I grew up in Lagos Nigeria, the largest and most populous city in Africa. The best part of the year was visiting the beachside in the summer, which was almost all year round. Rather than the trees and natural forests we enjoy here in Washington, all Lagos had were lots of people and small buildings. There seemed to be someone around every corner you turned. As populated as Lagos was, everyone knew each other because we had strong family ties. This was life, as I knew it.
As the first of four children, I got to experience everything first. I was the first to be allowed to stay up late, the first to attend college, and the first to learn how to drive. But being first wasn’t always a good thing. It also meant I got the blame for everytime my siblings got into trouble. Unfortunately, I was also the first to go over the age of 21. No, I’m not talking about the alcohol consumption age. Going over 21 meant that my Dad, a US citizen could only file for my siblings but not me. My siblings moved to the US in 2002 leaving me behind. I had to wait for 8 years before I finally got my green card to travel here.
Coming to America finally became a reality in 2010 but I wasn’t prepared for the culture shock. I had been a driver for 8 years before arriving in the US but there were no STOP signs in Lagos or traffic lights. So it took me six trials before I finally got my drivers license. See in Lagos, the cars have the right-of-way so I didn’t understand why people chose to walk graciously when crossing the streets.

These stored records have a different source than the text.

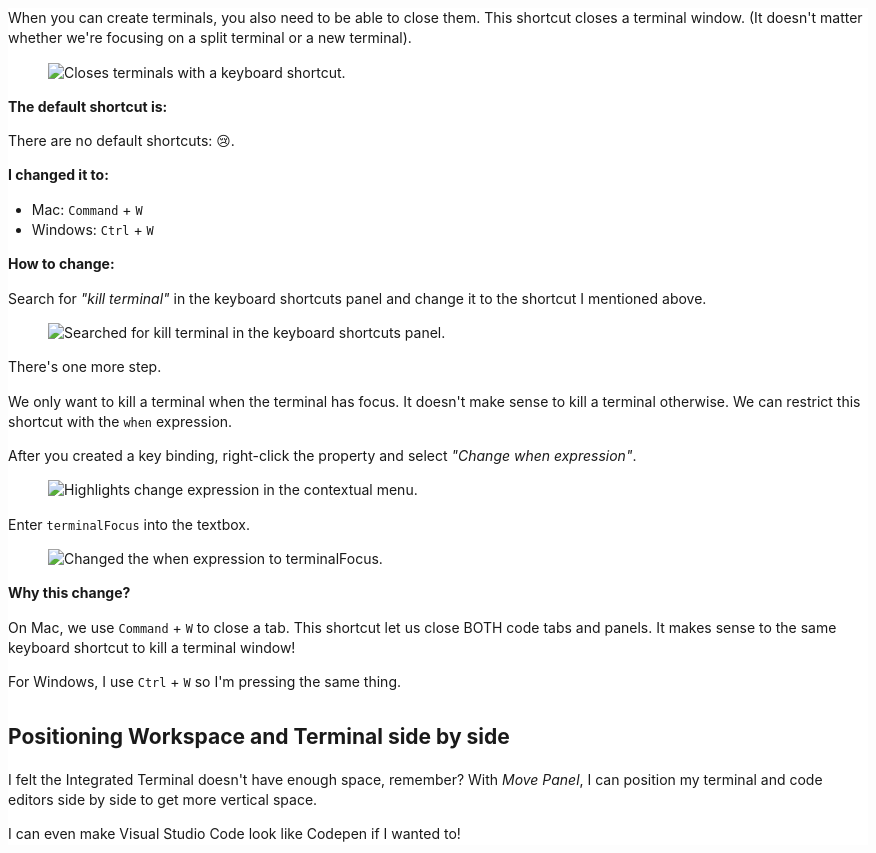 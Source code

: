 When you can create terminals, you also need to be able to close them. This shortcut closes a terminal window. (It doesn't matter whether we're focusing on a split terminal or a new terminal).

<figure role="figure">
  <img src="/images/2020/vscode-keybindings-2/close-terminal.gif" alt="Closes terminals with a keyboard shortcut.">
</figure>

**The default shortcut is:**

There are no default shortcuts: 😢.

**I changed it to:**

- Mac: `Command` + `W`
- Windows: `Ctrl` + `W`

**How to change:**

Search for *"kill terminal"* in the keyboard shortcuts panel and change it to the shortcut I mentioned above.

<figure role="figure">
  <img src="/images/2020/vscode-keybindings-2/kill-terminal.png" alt="Searched for kill terminal in the keyboard shortcuts panel.">
</figure>

There's one more step.

We only want to kill a terminal when the terminal has focus. It doesn't make sense to kill a terminal otherwise. We can restrict this shortcut with the `when` expression.

After you created a key binding, right-click the property and select *"Change when expression"*.

<figure role="figure">
  <img src="/images/2020/vscode-keybindings-2/kill-change-when.png" alt="Highlights change expression in the contextual menu.">
</figure>

Enter `terminalFocus` into the textbox.

<figure role="figure">
  <img src="/images/2020/vscode-keybindings-2/kill-when-changed.png" alt="Changed the when expression to terminalFocus.">
</figure>

**Why this change?**

On Mac, we use `Command` + `W` to close a tab. This shortcut let us close BOTH code tabs and panels. It makes sense to the same keyboard shortcut to kill a terminal window!

For Windows, I use `Ctrl` + `W` so I'm pressing the same thing.

## Positioning Workspace and Terminal side by side

I felt the Integrated Terminal doesn't have enough space, remember? With *Move Panel*, I can position my terminal and code editors side by side to get more vertical space.

I can even make Visual Studio Code look like Codepen if I wanted to!

<video controls>
  <source src="/images/2020/vscode-keybindings-2/codepen-it.mp4" type="video/mp4">
  Your browser doesn't support embedded videos. Watch the video <a href="/images/2020/vscode-keybindings-2/codepen-it.mp4"> here </a> instead.
</video>
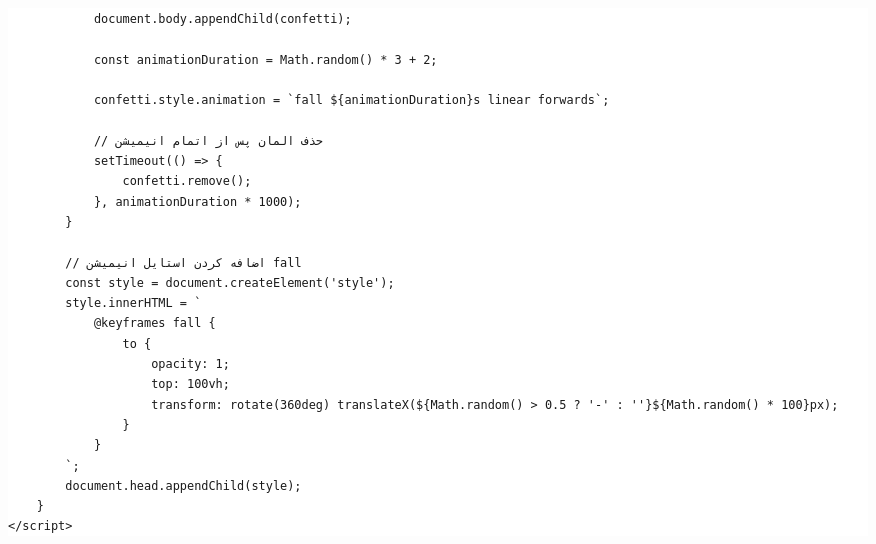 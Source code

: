                 document.body.appendChild(confetti);
                
                const animationDuration = Math.random() * 3 + 2;
                
                confetti.style.animation = `fall ${animationDuration}s linear forwards`;
                
                // حذف المان پس از اتمام انیمیشن
                setTimeout(() => {
                    confetti.remove();
                }, animationDuration * 1000);
            }
            
            // اضافه کردن استایل انیمیشن fall
            const style = document.createElement('style');
            style.innerHTML = `
                @keyframes fall {
                    to {
                        opacity: 1;
                        top: 100vh;
                        transform: rotate(360deg) translateX(${Math.random() > 0.5 ? '-' : ''}${Math.random() * 100}px);
                    }
                }
            `;
            document.head.appendChild(style);
        }
    </script>
</body>
</html>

Before arriving in Baltimore, I had seen a lot of American TV shows. The people always seemed so happy on shows like Family Feud, Who Wants to be a Millionaire, The Price is Right and the likes. However, everything seemed far from right the day I saw an American citizen panhandling on the streets of Baltimore. It was difficult to tell from the movies that the weather could be sunny and chilly all at the same time. See, the more I traveled the less I knew. Then came the language barrier. Even though I spoke the English language all my life I found it difficult to communicate in college because I spoke in a different dialect. I soon acquired the “east coast accent” from a friend Nic Kelly who always picked on my accent.
My road trip to New York during the spring break of 2011 exposed me to a whole new culture. The cultural diversity in lower Manhattan alone was overwhelming. Everyone seemed to be a tourist. People were taking photographs of every building and I even saw people taking pictures of other people taking pictures. No one knew who I was. I felt lost, but free. If this was the American dream, I was determined to live it.
On June 19th, exactly one month after graduating from college, I seceded from Baltimore to Seattle. I thought I had experienced it all on the east coast but I wasn’t prepared in the least for the fun and “high” spirits the northwest presented me. Everyone in Washington seemed to be from someplace else. I have since signed a two-year lease because this is home for now. Through all of my journeys, I have discovered that home is wherever you choose to make it. Here, there, and everywhere else.